Is this dog blue or silver? I can tell easily on some dogs but lately I have been seeing photos of really dark, dark dogs that are being called blue. They make this dog look silver to me. What do you think?


----------



## cbrand (Aug 9, 2009)

How old is this dog? His front bracelets look quite light. I'd say if he was young and if he cleared to the color of his front bracelets then he would be called Silver. Otherwise, I'd call him a Blue.


----------



## Fluffyspoos (Aug 11, 2009)

He looks like a silver to me


----------



## jak (Aug 15, 2009)

looks like a blue to me, not platinum enough for a silver.
Reminds me of Ramzee here

Ramzee is a nicely cleared blue


----------



## Olie (Oct 10, 2009)

He does have some silver poms in the front but the rest does look blue.


----------



## roxy25 (Dec 18, 2008)

I think blue also


----------



## jester's mom (Nov 25, 2008)

I think I would guess (stressed...lol) blue. I say this because the blues I have seen seem to have that darker area on the nose as they clear but not the silvers. I could be very wrong on this but that is what I have seen thus far.


----------



## KalaMama (Nov 20, 2009)

cbrand said:


> How old is this dog? His front bracelets look quite light. I'd say if he was young and if he cleared to the color of his front bracelets then he would be called Silver. Otherwise, I'd call him a Blue.
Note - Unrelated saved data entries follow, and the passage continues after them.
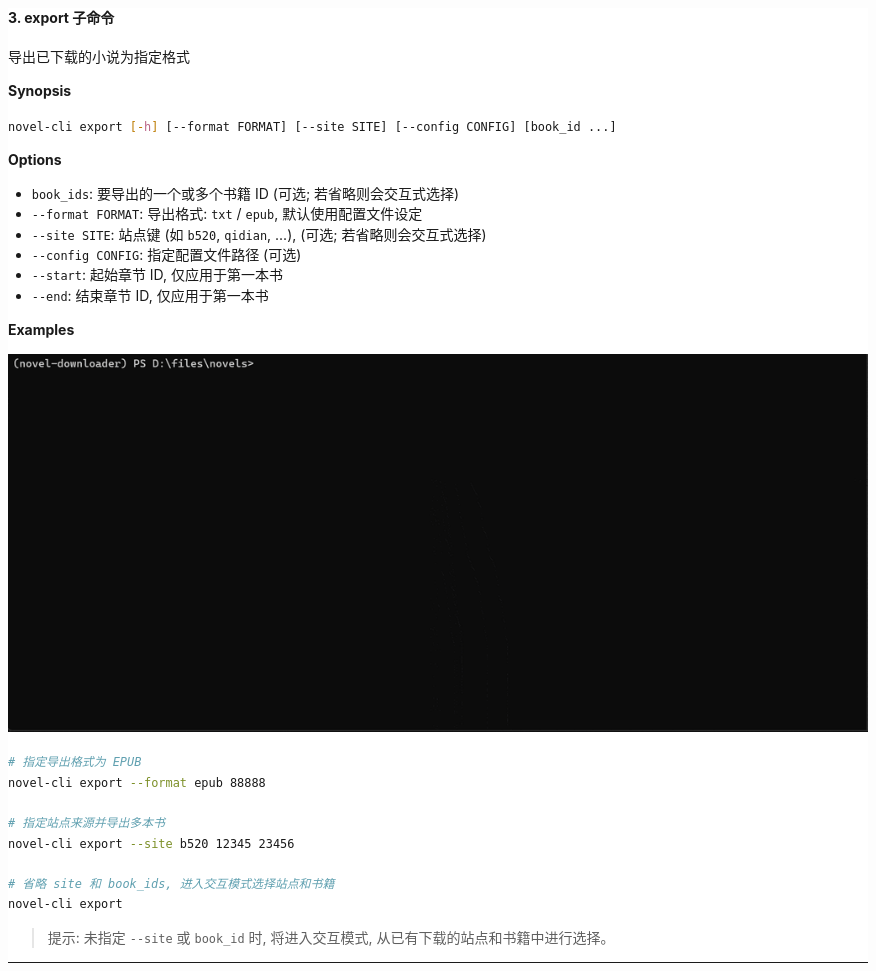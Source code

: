 
#### 3. export 子命令

导出已下载的小说为指定格式

**Synopsis**

```bash
novel-cli export [-h] [--format FORMAT] [--site SITE] [--config CONFIG] [book_id ...]
```

**Options**

* `book_ids`: 要导出的一个或多个书籍 ID (可选; 若省略则会交互式选择)
* `--format FORMAT`: 导出格式: `txt` / `epub`, 默认使用配置文件设定
* `--site SITE`: 站点键 (如 `b520`, `qidian`, ...), (可选; 若省略则会交互式选择)
* `--config CONFIG`: 指定配置文件路径 (可选)
* `--start`: 起始章节 ID, 仅应用于第一本书
* `--end`: 结束章节 ID, 仅应用于第一本书

**Examples**

![cli_search](./images/cli_export.gif)

```bash
# 指定导出格式为 EPUB
novel-cli export --format epub 88888

# 指定站点来源并导出多本书
novel-cli export --site b520 12345 23456

# 省略 site 和 book_ids, 进入交互模式选择站点和书籍
novel-cli export
```

> 提示: 未指定 `--site` 或 `book_id` 时, 将进入交互模式, 从已有下载的站点和书籍中进行选择。

---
He is 3 1/2 in the photo so this is his adult color. He is called a blue by his breeder/owner but he is just so different than some of the darker colors I see (almost verging on bad blacks) that are called blue. His mom is a black(turned gray) and his dad is a very light cream(really white but his ears were cream as a young pup so I guess he is considered a cream and not an ice white). 

I think he is gorgeous nonetheless! Thanks for the input.


----------



## bluespoomommy (Feb 25, 2010)

it's hard to draw the line here...but seems this one has a lot of grizzling going on as well. my breeder has a 5 year old blue mini who has a stunning even blue color all over no hint of silver or grizzling anywhere. i think those are the hardest to come by.


----------